The most common culprit is called PRESENILIN-1, or PSEN1. Responsible for more than half of all early onset familial Alzheimer’s disease (FAD), it works in conjunction with the second culprit, PSEN2, to cut Aβ out of the APP precursor protein. Together they are part of the gamma secretase complex, not to be confused with the alpha and beta secretases. All these protein scissors have natural roles in appropriately cutting up APP (and various other proteins that need not concern us here, but feel free to look up Notch on the Internet). Alpha cuts off a bigger piece of APP that includes the start of Aβ, but it competes with beta for APP’s affections. The combination of beta with gamma ultimately drives up the levels of Aβ inside and outside n
eurons.
Then there are the APP mutations, at least 15 known so far. Most of these change the genetic code exactly at the part of the protein that gamma secretase cleaves. One allele found in Sweden increases the ratio of beta to alpha secretase activity, others just increase them all, and some may even have the opposite effect. Ultimately, they all increase the amount of Aβ, or more precisely of an ever-so-slightly longer form of the protein that is just a little bit more pathological. All this stands to reason and confirms the causal role of this protein in promoting Alzheimer’s disease.

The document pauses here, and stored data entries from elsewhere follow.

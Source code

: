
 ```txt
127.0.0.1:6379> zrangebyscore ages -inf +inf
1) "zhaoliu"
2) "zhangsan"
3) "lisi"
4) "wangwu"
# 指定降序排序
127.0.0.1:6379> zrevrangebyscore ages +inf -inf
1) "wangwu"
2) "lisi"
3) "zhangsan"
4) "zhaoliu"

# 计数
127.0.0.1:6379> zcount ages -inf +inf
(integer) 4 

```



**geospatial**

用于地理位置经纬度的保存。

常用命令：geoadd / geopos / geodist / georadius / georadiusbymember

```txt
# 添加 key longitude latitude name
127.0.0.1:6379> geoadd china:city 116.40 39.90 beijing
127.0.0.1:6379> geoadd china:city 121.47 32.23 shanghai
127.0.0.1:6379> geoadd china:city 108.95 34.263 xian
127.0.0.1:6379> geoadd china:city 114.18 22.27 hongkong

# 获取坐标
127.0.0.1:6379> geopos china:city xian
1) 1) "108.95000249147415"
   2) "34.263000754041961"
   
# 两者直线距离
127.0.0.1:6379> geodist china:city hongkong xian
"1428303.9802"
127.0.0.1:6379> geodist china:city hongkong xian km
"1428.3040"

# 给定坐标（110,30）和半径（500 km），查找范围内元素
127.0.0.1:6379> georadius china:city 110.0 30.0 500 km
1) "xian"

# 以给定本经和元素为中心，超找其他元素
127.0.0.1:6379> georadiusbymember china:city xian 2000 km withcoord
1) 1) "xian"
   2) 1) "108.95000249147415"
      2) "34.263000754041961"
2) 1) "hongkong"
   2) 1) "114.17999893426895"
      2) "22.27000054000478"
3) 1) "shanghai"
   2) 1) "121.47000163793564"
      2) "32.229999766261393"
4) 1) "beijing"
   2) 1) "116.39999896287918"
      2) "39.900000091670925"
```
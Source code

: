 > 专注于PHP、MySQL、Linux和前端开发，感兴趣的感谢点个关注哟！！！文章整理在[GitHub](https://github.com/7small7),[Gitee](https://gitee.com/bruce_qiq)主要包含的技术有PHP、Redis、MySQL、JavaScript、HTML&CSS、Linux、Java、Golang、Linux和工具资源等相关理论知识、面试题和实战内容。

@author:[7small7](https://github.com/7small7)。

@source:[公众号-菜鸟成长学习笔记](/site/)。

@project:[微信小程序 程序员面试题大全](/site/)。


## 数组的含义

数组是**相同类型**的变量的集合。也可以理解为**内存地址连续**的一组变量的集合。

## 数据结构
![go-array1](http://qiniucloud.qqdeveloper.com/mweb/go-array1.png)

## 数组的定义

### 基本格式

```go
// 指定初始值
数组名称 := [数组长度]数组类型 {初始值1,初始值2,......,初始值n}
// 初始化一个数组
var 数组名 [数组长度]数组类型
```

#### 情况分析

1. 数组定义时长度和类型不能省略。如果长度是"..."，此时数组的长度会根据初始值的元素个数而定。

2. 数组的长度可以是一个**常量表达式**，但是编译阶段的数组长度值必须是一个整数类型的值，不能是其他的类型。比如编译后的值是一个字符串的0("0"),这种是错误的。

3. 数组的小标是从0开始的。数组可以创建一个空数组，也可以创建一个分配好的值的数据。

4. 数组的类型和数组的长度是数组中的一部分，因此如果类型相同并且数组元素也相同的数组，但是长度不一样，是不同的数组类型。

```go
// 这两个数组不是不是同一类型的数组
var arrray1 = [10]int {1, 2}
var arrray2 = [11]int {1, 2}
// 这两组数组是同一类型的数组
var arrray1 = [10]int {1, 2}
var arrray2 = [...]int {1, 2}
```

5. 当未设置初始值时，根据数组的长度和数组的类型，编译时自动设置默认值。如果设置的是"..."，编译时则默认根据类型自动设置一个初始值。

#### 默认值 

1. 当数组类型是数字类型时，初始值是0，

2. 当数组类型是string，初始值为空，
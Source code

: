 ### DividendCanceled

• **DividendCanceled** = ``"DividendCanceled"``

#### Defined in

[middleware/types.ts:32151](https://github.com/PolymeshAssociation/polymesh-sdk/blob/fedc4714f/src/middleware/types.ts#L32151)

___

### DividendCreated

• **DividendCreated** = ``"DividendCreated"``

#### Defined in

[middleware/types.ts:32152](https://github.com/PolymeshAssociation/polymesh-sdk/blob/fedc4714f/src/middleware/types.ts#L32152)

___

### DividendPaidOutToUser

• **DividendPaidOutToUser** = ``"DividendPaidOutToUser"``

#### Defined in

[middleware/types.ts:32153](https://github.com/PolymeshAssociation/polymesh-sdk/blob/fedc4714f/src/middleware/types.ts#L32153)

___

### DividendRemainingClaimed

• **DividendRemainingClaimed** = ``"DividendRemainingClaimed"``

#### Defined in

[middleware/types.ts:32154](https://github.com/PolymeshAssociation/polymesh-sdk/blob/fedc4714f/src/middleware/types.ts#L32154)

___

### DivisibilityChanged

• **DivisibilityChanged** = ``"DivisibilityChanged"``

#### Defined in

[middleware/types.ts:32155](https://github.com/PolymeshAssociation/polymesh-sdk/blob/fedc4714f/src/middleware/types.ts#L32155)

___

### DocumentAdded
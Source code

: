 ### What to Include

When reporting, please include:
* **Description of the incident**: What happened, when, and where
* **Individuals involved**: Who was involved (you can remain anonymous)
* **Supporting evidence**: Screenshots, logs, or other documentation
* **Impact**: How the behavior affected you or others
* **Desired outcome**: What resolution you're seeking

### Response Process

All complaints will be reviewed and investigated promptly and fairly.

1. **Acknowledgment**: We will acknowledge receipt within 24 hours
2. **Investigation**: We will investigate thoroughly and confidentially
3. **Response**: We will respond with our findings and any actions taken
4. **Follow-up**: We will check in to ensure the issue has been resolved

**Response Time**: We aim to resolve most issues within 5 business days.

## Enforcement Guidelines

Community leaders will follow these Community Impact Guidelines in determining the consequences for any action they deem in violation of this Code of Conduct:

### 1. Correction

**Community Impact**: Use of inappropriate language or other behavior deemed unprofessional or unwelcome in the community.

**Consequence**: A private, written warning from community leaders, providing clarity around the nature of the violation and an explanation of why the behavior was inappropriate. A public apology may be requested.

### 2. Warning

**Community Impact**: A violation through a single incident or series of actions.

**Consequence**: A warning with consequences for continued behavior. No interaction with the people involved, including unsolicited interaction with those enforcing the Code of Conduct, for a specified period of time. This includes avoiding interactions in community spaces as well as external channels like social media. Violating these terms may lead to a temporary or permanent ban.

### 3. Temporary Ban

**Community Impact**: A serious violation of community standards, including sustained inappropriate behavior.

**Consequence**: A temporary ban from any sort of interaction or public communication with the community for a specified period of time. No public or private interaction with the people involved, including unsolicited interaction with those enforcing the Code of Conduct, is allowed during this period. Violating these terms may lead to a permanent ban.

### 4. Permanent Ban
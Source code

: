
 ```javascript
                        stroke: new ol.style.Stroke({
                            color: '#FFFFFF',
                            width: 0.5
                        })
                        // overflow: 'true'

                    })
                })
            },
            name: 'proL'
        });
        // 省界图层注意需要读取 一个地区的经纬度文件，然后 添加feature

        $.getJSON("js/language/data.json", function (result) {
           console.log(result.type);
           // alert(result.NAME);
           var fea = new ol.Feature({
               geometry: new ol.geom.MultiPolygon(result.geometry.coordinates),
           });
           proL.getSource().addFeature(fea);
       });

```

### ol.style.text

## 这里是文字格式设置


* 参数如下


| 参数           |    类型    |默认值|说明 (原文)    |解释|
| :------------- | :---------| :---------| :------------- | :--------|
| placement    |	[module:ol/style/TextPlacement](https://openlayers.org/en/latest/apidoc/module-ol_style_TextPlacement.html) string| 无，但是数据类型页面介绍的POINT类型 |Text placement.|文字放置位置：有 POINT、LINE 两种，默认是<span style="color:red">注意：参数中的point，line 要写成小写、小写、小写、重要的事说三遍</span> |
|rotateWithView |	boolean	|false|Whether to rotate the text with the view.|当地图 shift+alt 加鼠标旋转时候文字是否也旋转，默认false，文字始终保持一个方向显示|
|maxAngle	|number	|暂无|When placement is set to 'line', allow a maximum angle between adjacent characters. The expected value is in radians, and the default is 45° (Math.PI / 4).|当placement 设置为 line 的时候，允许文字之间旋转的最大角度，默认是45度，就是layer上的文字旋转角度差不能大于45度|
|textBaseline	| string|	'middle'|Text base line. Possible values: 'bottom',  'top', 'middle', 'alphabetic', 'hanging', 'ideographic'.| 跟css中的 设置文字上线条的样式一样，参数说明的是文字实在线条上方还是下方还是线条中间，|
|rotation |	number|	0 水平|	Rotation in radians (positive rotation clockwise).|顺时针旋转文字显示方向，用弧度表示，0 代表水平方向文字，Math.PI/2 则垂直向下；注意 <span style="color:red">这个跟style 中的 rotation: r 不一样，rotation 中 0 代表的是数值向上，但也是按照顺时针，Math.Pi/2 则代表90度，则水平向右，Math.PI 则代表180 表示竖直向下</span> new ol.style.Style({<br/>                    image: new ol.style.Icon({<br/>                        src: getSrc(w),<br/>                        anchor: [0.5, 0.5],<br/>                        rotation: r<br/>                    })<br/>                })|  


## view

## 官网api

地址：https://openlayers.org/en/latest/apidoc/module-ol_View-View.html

APP is also the reason why adults with Down syndrome invariably also suffer from early onset Alzheimer’s. The gene is on chromosome 21, which is present in three copies, instead of the usual two, in Down’s people. Presumably with an extra copy of the gene, more APP is produced by the neurons, and this upsets the regular balance that the secretases deal with, resulting in prematurely high levels of Aβ. Most of the other Down’s features are thought to similarly arise because of an imbalance in the number of copies of one or more of the several hundred genes on chromosome 21. All but one of our other chromosomes are considerably bigger, and if a fetus has three copies of one of them by accident, it is likely to result in spontaneous abortion before too much development proceeds.
Late Onset LOAD
Late onset Alzheimer’s disease (LOAD) is a completely different story. It is more like all the other complex diseases we’ve considered so far. Although 50 percent of people with an affected brother, sister, or parent can expect to get Alzheimer’s by the time they reach their eighties, this percentage is not that different from the general population. It is natural to worry about your own fate when caring for a loved one, but the fact is that genetic counselors can tell you little about whether you are going to have senile dementia. On the other hand, if both sides of your family are clear, it is a good bet that you will be okay; but then it is better to look at it as though you are lucky enough to have an unusually protective genetic constitution.